Would this be possible to do? I've been steadily employed for the last 2 years at the same place and will be continuing my employment. Which banks are good for doing this? Please advise as I've done my research on Google but more information would be very beneficial.


----------



## ameerali19 (May 16, 2015)

bit confused your question ,

there are 2 type loan , some companies offering personal loan with in the company on the basis your experience(years working) in the company , 

2nd : if salary is 5k AED and above all banks are offering personal loans , 

i prefer Dubai islamic bank or ADCB


----------



## Snail23 (May 12, 2017)

My salary is 9k a month, so that's good news.
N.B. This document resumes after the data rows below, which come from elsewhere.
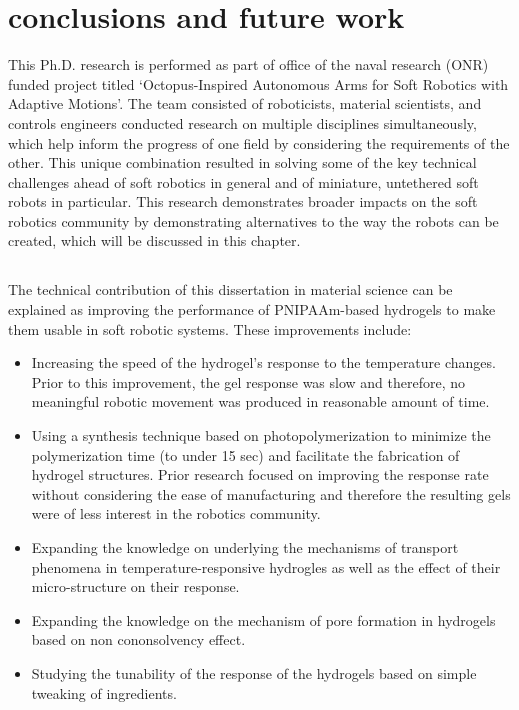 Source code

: \graphicspath{{Images/conclusion/}}

\chapter{conclusions and future work}
\label{chap:conclusion}
This Ph.D. research is performed as part of office of the naval research (ONR) funded project titled `Octopus-Inspired Autonomous Arms for Soft Robotics with Adaptive Motions'. The team consisted of roboticists, material scientists, and controls engineers conducted research on multiple disciplines simultaneously, which help inform the progress of one field by considering the requirements of the other. This unique combination resulted in solving some of the key technical challenges ahead of soft robotics in general and of miniature, untethered soft robots in particular. This research demonstrates broader impacts on the soft robotics community by demonstrating alternatives to the way the robots can be created, which will be discussed in this chapter.
\section{}
The technical contribution of this dissertation in material science can be explained as improving the performance of PNIPAAm-based hydrogels to make them usable in soft robotic systems. These improvements include:
\begin{itemize}
 \item Increasing the speed of the hydrogel's response to the temperature changes. Prior to this improvement, the gel response was slow and therefore, no meaningful robotic movement was produced in reasonable amount of time. 
 \item Using a synthesis technique based on photopolymerization to minimize the polymerization time (to under 15 sec) and facilitate the fabrication of hydrogel structures. Prior research focused on improving the response rate without considering the ease of manufacturing and therefore the resulting gels were of less interest in the robotics community.
 \item Expanding the knowledge on underlying the mechanisms of transport phenomena in temperature-responsive hydrogles as well as the effect of their micro-structure on their response. 
 \item Expanding the knowledge on the mechanism of pore formation in hydrogels based on non cononsolvency effect. 
 \item Studying the tunability of the response of the hydrogels based on simple tweaking of ingredients. 
\end{itemize}
	
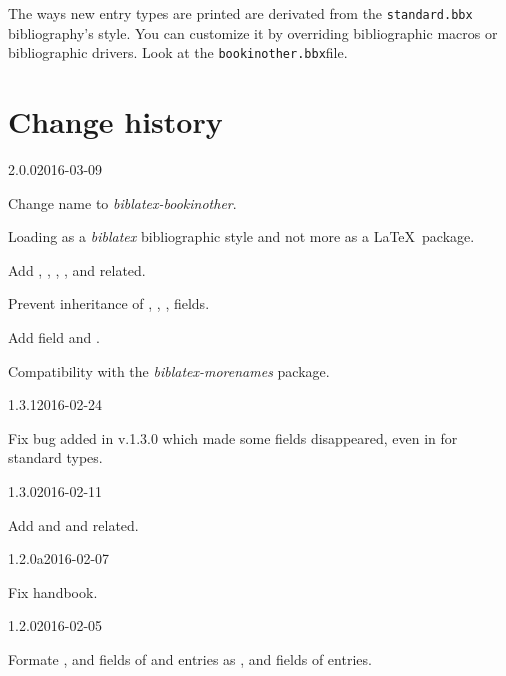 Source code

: \documentclass{ltxdockit}[2011/03/25]
\newcommand{\biblatex}{\emph{biblatex}\xspace}
\begin{document}
The ways new entry types are printed are derivated from the \verb+standard.bbx+ bibliography's style. You can customize it by overriding bibliographic macros or bibliographic drivers. Look at the \verb+bookinother.bbx+file.

\section{Change history}


\begin{changelog}

\begin{release}{2.0.0}{2016-03-09}
\item Change name to \emph{biblatex-bookinother}.
\item Loading as a \biblatex bibliographic style and not more as a \LaTeX\ package.
\item Add , , , ,  and related.
\item Prevent inheritance of , , ,  fields.
\item Add field  and .
\item Compatibility with the \emph{biblatex-morenames} package.
\end{release}

\begin{release}{1.3.1}{2016-02-24}
\item Fix bug added in v.1.3.0 which made some fields disappeared, even in for standard types.
\end{release}

\begin{release}{1.3.0}{2016-02-11}
\item Add  and  and related.
\end{release}

\begin{release}{1.2.0a}{2016-02-07}
\item Fix handbook.
\end{release}

\begin{release}{1.2.0}{2016-02-05}
\item Formate   ,  and  fields of   and  entries as ,  and  fields of  entries.
\end{release}


\end{changelog}
\end{document}
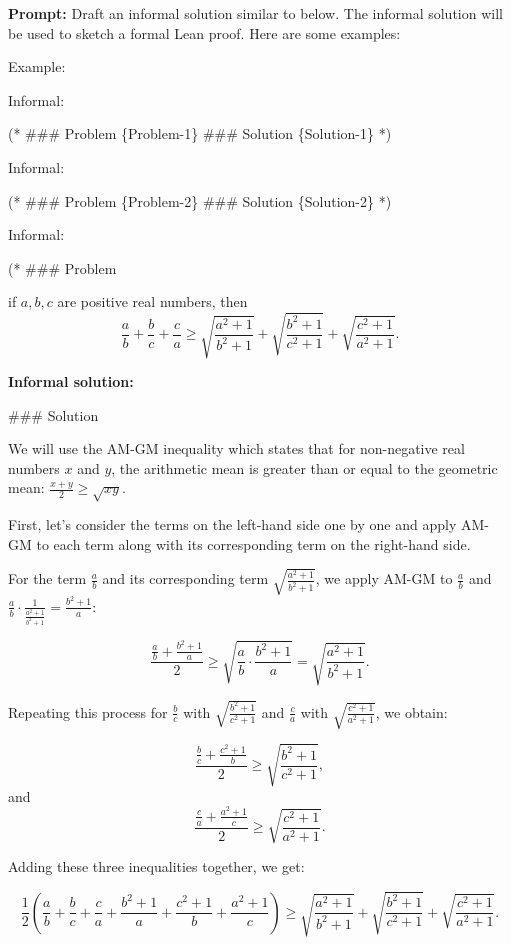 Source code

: \begin{tcolorbox}[breakable, enhanced, colback=black!5!white, colframe=black!75!white,  title=A Failed Case of \dsp]
{\small
\textbf{Prompt:} 
Draft an informal solution similar to below.  The informal solution will be used to sketch a formal Lean proof. Here are some examples:

Example:

Informal:

(* \#\#\# Problem \{Problem-1\} \#\#\# Solution \{Solution-1\} *)

Informal:

(* \#\#\# Problem \{Problem-2\} \#\#\# Solution \{Solution-2\} *)

Informal: 

(* \#\#\# Problem

if $a, b, c$ are positive real numbers, then
$$\frac{a}{b}+\frac{b}{c}+\frac{c}{a} \geq \sqrt{\frac{a^{2}+1}{b^{2}+1}}+\sqrt{\frac{b^{2}+1}{c^{2}+1}}+\sqrt{\frac{c^{2}+1}{a^{2}+1}} .$$

\tcbline

\textbf{Informal solution:}

\#\#\# Solution

We will use the AM-GM inequality which states that for non-negative real numbers $x$ and $y$, the arithmetic mean is greater than or equal to the geometric mean: $\frac{x+y}{2} \geq \sqrt{xy}$.

First, let's consider the terms on the left-hand side one by one and apply AM-GM to each term along with its corresponding term on the right-hand side.

For the term $\frac{a}{b}$ and its corresponding term $\sqrt{\frac{a^{2}+1}{b^{2}+1}}$, we apply AM-GM to $\frac{a}{b}$ and $\frac{a}{b}\cdot\frac{1}{\frac{a^{2}+1}{b^{2}+1}} = \frac{b^{2}+1}{a}$:

$$
\frac{\frac{a}{b} + \frac{b^{2}+1}{a}}{2} \geq \sqrt{\frac{a}{b} \cdot \frac{b^{2}+1}{a}} = \sqrt{\frac{a^{2}+1}{b^{2}+1}}.
$$

Repeating this process for $\frac{b}{c}$ with $\sqrt{\frac{b^{2}+1}{c^{2}+1}}$ and $\frac{c}{a}$ with $\sqrt{\frac{c^{2}+1}{a^{2}+1}}$, we obtain:

$$
\frac{\frac{b}{c} + \frac{c^{2}+1}{b}}{2} \geq \sqrt{\frac{b^{2}+1}{c^{2}+1}},
$$
and
$$
\frac{\frac{c}{a} + \frac{a^{2}+1}{c}}{2} \geq \sqrt{\frac{c^{2}+1}{a^{2}+1}}.
$$

Adding these three inequalities together, we get:

$$
\frac{1}{2} \left(\frac{a}{b} + \frac{b}{c} + \frac{c}{a} + \frac{b^{2}+1}{a} + \frac{c^{2}+1}{b} + \frac{a^{2}+1}{c}\right) \geq \sqrt{\frac{a^{2}+1}{b^{2}+1}} + \sqrt{\frac{b^{2}+1}{c^{2}+1}} + \sqrt{\frac{c^{2}+1}{a^{2}+1}}.
$$

}
\end{tcolorbox}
Also, I'm currently on family visa (they have financial things of their own they can't help) and going to switch to work visa (just so I can get free health insurance). Is it possible to switch visas while you have debt in this country? Asking because I shall be retaining my job and still be working, so obviously my income levels and ability to pay back the loan won't be changed.


----------



## ameerali19 (May 16, 2015)

yes ,you can change the Visa


----------



## Snail23 (May 12, 2017)

ameerali19 said:


> yes ,you can change the Visa


Thanks, that's great news!


----------



## ThunderCat (Oct 28, 2015)

Banks offer up to 20x your salary. But again, your monthly commitments cannot exceed half of your salary. So if we are looking at a 9K salary your monthly commitments (Banks call it DBR) shouldn't exceed 4500 Dhs. Now each credit card you have eats 5% of that (The minimum payment).


----------



## Chocoholic (Oct 29, 2012)

Ok, so here's your problem. Because you've been on a family visa, no bank is going to give you a loan unless you're on a company visa, that company is 'whitelisted' by the bank, and that the salary from that company goes into the bank you're requesting a loan from.

They will want either a salary certificate from your company, and/or pay slips and bank statements to prove your monthly income. Then you'll have needed your salary from the company to go into that bank for at least 3 months.

This is how it works, so until you're on the company visa, no bank is going to give you a loan. They are very, VERY touchy with all this in the current economic climate.

I'm telling you all this from personal experience.


----------



## Snail23 (May 12, 2017)

ThunderCat said:


> Banks offer up to 20x your salary. But again, your monthly commitments cannot exceed half of your salary. So if we are looking at a 9K salary your monthly commitments (Banks call it DBR) shouldn't exceed 4500 Dhs. Now each credit card you have eats 5% of that (The minimum payment).


Makes perfect sense. I've played w/salary calculators and I need a loan of far less than 20x my salary so I'm glad this is possible. Thanks!


----------



## Snail23 (May 12, 2017)

Chocoholic said:


> Ok, so here's your problem. Because you've been on a family visa, no bank is going to give you a loan unless you're on a company visa, that company is 'whitelisted' by the bank, and that the salary from that company goes into the bank you're requesting a loan from.
> 
> They will want either a salary certificate from your company, and/or pay slips and bank statements to prove your monthly income. Then you'll have needed your salary from the company to go into that bank for at least 3 months.
> 
> ...


Wow this is going to make things a tangled mess, although I can totally understand why. 

I've found 2 banks that the company is whitelisted by and one of them the bank is the one the company actually deals w/for all THEIR finances so I hope going there may help out some. 

I'm planning on switch on the company visa within this month so hopefully that should help alleviate the situation somewhat. Although as a teacher I get 3 months salary put into my bank account AT ONCE at the end of the school year (it's how it works in my line of work). I'm hoping that can count as the "3 months" as that would make life easier. I'll call tomorrow and gonna hope things work out.

Thanks so much for all the info!


----------